Не преодолел «вещи» тот, кто так чувствует и говорит; не покоритель он, а покоренный; не победитель, но раб. Не стряхнуть ведьму-«Вещь» с уставшей шеи такими заклятиями. И недаром вечная усталость, вечная боль-удел этого криком кричащего Хомы Брута русского футуризма.

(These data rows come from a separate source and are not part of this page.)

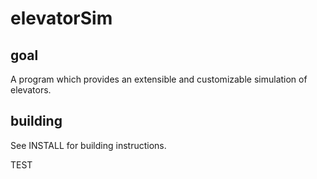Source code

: elevatorSim
===========

goal
----
A program which provides an extensible and customizable simulation of elevators.

building
--------
See INSTALL for building instructions.


TEST

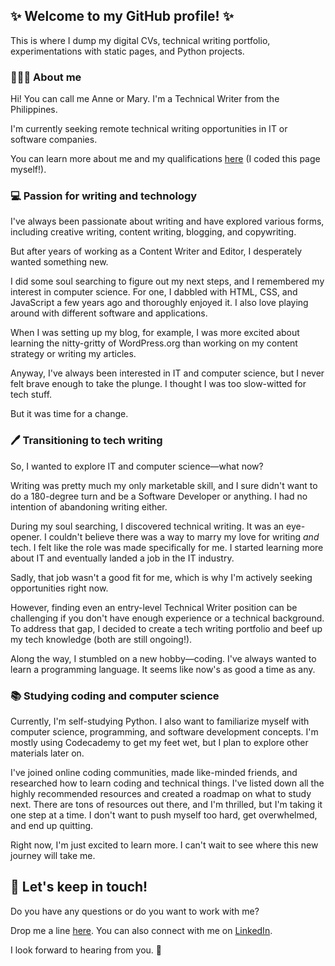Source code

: ## ✨ Welcome to my GitHub profile! ✨
This is where I dump my digital CVs, technical writing portfolio, experimentations with static pages, and Python projects. 

### 🧑🏻‍💻 About me

Hi! You can call me Anne or Mary. I'm a Technical Writer from the Philippines. 

I'm currently seeking remote technical writing opportunities in IT or software companies. 

You can learn more about me and my qualifications [here](https://marytanaelwriter.com) (I coded this page myself!).

### 💻 Passion for writing and technology

I've always been passionate about writing and have explored various forms, including creative writing, content writing, blogging, and copywriting. 

But after years of working as a Content Writer and Editor, I desperately wanted something new.

I did some soul searching to figure out my next steps, and I remembered my interest in computer science. For one, I dabbled with HTML, CSS, and JavaScript a few years ago and thoroughly enjoyed it. I also love playing around with different software and applications. 

When I was setting up my blog, for example, I was more excited about learning the nitty-gritty of WordPress.org than working on my content strategy or writing my articles. 

Anyway, I've always been interested in IT and computer science, but I never felt brave enough to take the plunge. I thought I was too slow-witted for tech stuff. 

But it was time for a change.

### 🖊️ Transitioning to tech writing

So, I wanted to explore IT and computer science—what now? 

Writing was pretty much my only marketable skill, and I sure didn't want to do a 180-degree turn and be a Software Developer or anything. I had no intention of abandoning writing either.

During my soul searching, I discovered technical writing. It was an eye-opener. I couldn't believe there was a way to marry my love for writing *and* tech. I felt like the role was made specifically for me. I started learning more about IT and eventually landed a job in the IT industry.

Sadly, that job wasn't a good fit for me, which is why I'm actively seeking opportunities right now.

However, finding even an entry-level Technical Writer position can be challenging if you don't have enough experience or a technical background. To address that gap, I decided to create a tech writing portfolio and beef up my tech knowledge (both are still ongoing!). 

Along the way, I stumbled on a new hobby—coding. I've always wanted to learn a programming language. It seems like now's as good a time as any.

### 📚 Studying coding and computer science

Currently, I'm self-studying Python. I also want to familiarize myself with computer science, programming, and software development concepts. I'm mostly using Codecademy to get my feet wet, but I plan to explore other materials later on.

I've joined online coding communities, made like-minded friends, and researched how to learn coding and technical things. I've listed down all the highly recommended resources and created a roadmap on what to study next. There are tons of resources out there, and I'm thrilled, but I'm taking it one step at a time. I don't want to push myself too hard, get overwhelmed, and end up quitting.

Right now, I'm just excited to learn more. I can't wait to see where this new journey will take me.

## 💌 Let's keep in touch!

Do you have any questions or do you want to work with me?

Drop me a line [here](mailto:marytanaelwriter@gmail.com). You can also connect with me on [LinkedIn](https://www.linkedin.com/in/marytanaelwriter).

I look forward to hearing from you. 💖
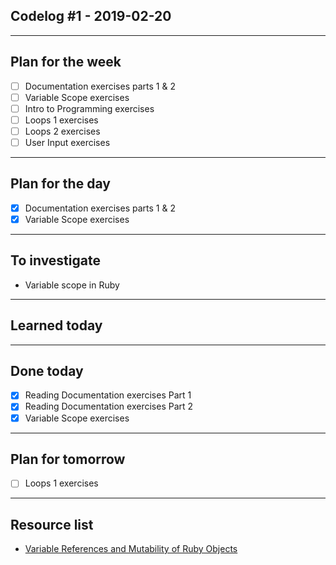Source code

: ## Codelog #1 - 2019-02-20

-----

## Plan for the week
- [ ] Documentation exercises parts 1 & 2
- [ ] Variable Scope exercises
- [ ] Intro to Programming exercises
- [ ] Loops 1 exercises
- [ ] Loops 2 exercises
- [ ] User Input exercises

-----

## Plan for the day
- [X] Documentation exercises parts 1 & 2
- [X] Variable Scope exercises
-----

## To investigate
- Variable scope in Ruby
-----

## Learned today

-----

## Done today
- [X] Reading Documentation exercises Part 1
- [X] Reading Documentation exercises Part 2
- [X] Variable Scope exercises

-----

## Plan for tomorrow
- [ ] Loops 1 exercises

-----

## Resource list
- [Variable References and Mutability of Ruby Objects](https://launchschool.com/blog/references-and-mutability-in-ruby)
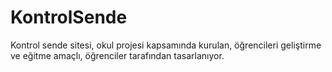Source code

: # KontrolSende
Kontrol sende sitesi, okul projesi kapsamında kurulan, öğrencileri geliştirme ve eğitme amaçlı, öğrenciler tarafından tasarlanıyor.
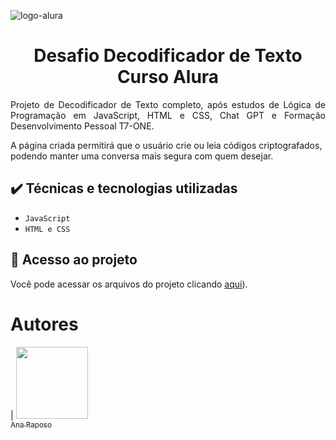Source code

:![logo-alura](https://github.com/user-attachments/assets/6f37e854-c8c6-4482-aacd-7e1ba8abf339) 

<h1 align="center"> Desafio Decodificador de Texto Curso Alura</h1>


<p align="justify">
 Projeto de Decodificador de Texto completo, após estudos de Lógica de Programação em JavaScript, HTML e CSS, Chat GPT e Formação Desenvolvimento Pessoal T7-ONE.

A página criada permitirá que o usuário crie ou leia códigos criptografados, podendo manter uma conversa mais segura com quem desejar.

</p>

## ✔️ Técnicas e tecnologias utilizadas

- ``JavaScript``
- ``HTML e CSS``

## 📁 Acesso ao projeto
Você pode acessar os arquivos do projeto clicando [aqui](https://github.com/AnaFox2901/challenge-decodificador-alura)).

# Autores



| [<img loading="lazy" src="https://avatars.githubusercontent.com/u/109394077?v=4" width=115><br><sub>Ana Raposo</sub>](https://github.com/AnaFox2901) 
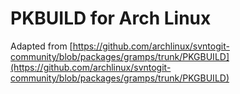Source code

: # PKBUILD for Arch Linux

Adapted from [https://github.com/archlinux/svntogit-community/blob/packages/gramps/trunk/PKGBUILD](https://github.com/archlinux/svntogit-community/blob/packages/gramps/trunk/PKGBUILD)
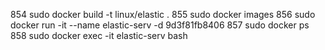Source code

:   854  sudo docker build -t linux/elastic .
  855  sudo docker images
  856  sudo docker run -it --name elastic-serv -d 9d3f81fb8406
  857  sudo docker ps
  858  sudo docker exec -it elastic-serv bash
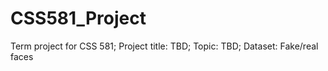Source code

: # CSS581_Project
Term project for CSS 581;
Project title: TBD;
Topic: TBD;
Dataset: Fake/real faces
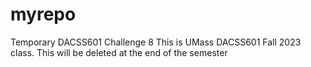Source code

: # myrepo
Temporary DACSS601 Challenge 8
This is UMass DACSS601 Fall 2023 class.  This will be deleted at the end of the semester
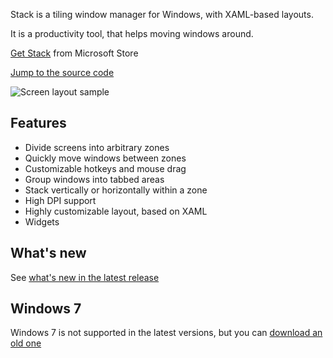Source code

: Stack is a tiling window manager for Windows, with XAML-based layouts.

It is a productivity tool, that helps moving windows around.

[Get Stack](https://www.microsoft.com/store/apps/9P4RJ8RL7QGS?cid=github) from Microsoft Store

[Jump to the source code](https://github.com/StackWM/Stack)

![Screen layout sample](https://losttech.software/img/Stack.gif)

## Features

- Divide screens into arbitrary zones
- Quickly move windows between zones
- Customizable hotkeys and mouse drag
- Group windows into tabbed areas
- Stack vertically or horizontally within a zone
- High DPI support
- Highly customizable layout, based on XAML
- Widgets

## What's new

See [what's new in the latest release](https://losttech.software/stack-whatsnew.html)

## Windows 7

Windows 7 is not supported in the latest versions, but you can
[download an old one](https://losttech.software/Downloads/Stack/Free/Stack.Setup.msi?utm_source=github)
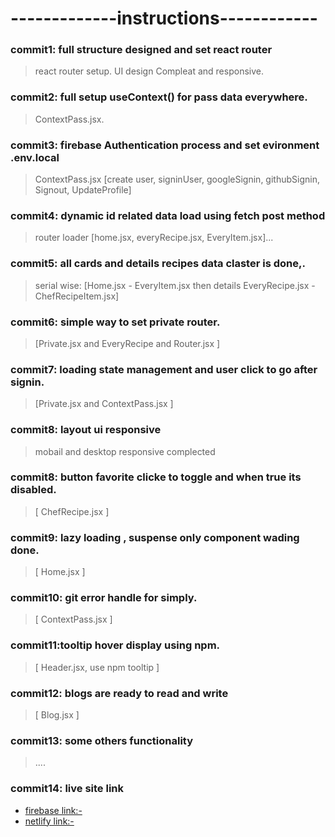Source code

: # -------------instructions------------

### commit1: full structure designed and set react router

> react router setup.
> UI design Compleat and responsive.

### commit2: full setup useContext() for pass data everywhere.

> ContextPass.jsx.

### commit3: firebase Authentication process and set evironment .env.local

> ContextPass.jsx [create user, signinUser, googleSignin, githubSignin, Signout, UpdateProfile]

### commit4: dynamic id related data load using fetch post method

> router loader [home.jsx, everyRecipe.jsx, EveryItem.jsx]...

### commit5: all cards and details recipes data claster is done,.

> serial wise: [Home.jsx - EveryItem.jsx then details EveryRecipe.jsx - ChefRecipeItem.jsx]

### commit6: simple way to set private router.

> [Private.jsx and EveryRecipe and Router.jsx ]

### commit7: loading state management and user click to go after signin.

> [Private.jsx and ContextPass.jsx ]

### commit8: layout ui responsive

> mobail and desktop responsive complected

### commit8: button favorite clicke to toggle and when true its disabled.

> [ ChefRecipe.jsx ]

### commit9: lazy loading , suspense only component wading done.

> [ Home.jsx ]

### commit10: git error handle for simply.

> [ ContextPass.jsx ]

### commit11:tooltip hover display using npm.

> [ Header.jsx, use npm tooltip ]

### commit12: blogs are ready to read and write

> [ Blog.jsx ]

### commit13: some others functionality

> ....

### commit14: live site link

- [firebase link:- ](https://assaignment-10-b9ffb.web.app/)
- [netlify link:- ](https://assaignment-10-b9ffb.web.app/)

И не случайность этот омерзительный образ сюсюкающих «вещей». Стоит лишь вглядеться, как чувствует поэт вообще «вещь», город, природу, мир. «Улица клубилась, визжа и ржа; похотливо взлазил рожок на рожок»: вот картина города. Образы сильные, кричащие, часто запоминающиеся: трубы крыши «в неба свившиеся губы воткнули каменные соски»; «рогами в небо вонзались дымы»; «в ушах оглохших пароходов горели серьги якорей». Но общее чувство города у поэта до назойливости однообразно: «лысый фонарь сладострастно снимает с улицы черный чулок»; в ресторане-«кресла облиты в дамскую мякоть» (а прежде, помните, у Ал. Блока: «По вечерам, над ресторанами»!.. Грубо и правдиво рисуется изнанка былой поэтизации, не менее страшной и в прежнем обличии). Не город-«адище города», где
…скомкав фонарей одеяла.
вечь излюбилась, похабна и пьяна,
а за солнцами улиц где-то ковыляла
никому ненужная, дряблая луна.
Пусть все это ненавистно поэту, пусть с болью и отчаянием кричит он все это в глухую стену города («кричу кирпичу, слов исступленных вонзаю кинжал в неба распухшего мякоть»…), но ведь иным он ничего и не может (оседлан!) увидеть вокруг.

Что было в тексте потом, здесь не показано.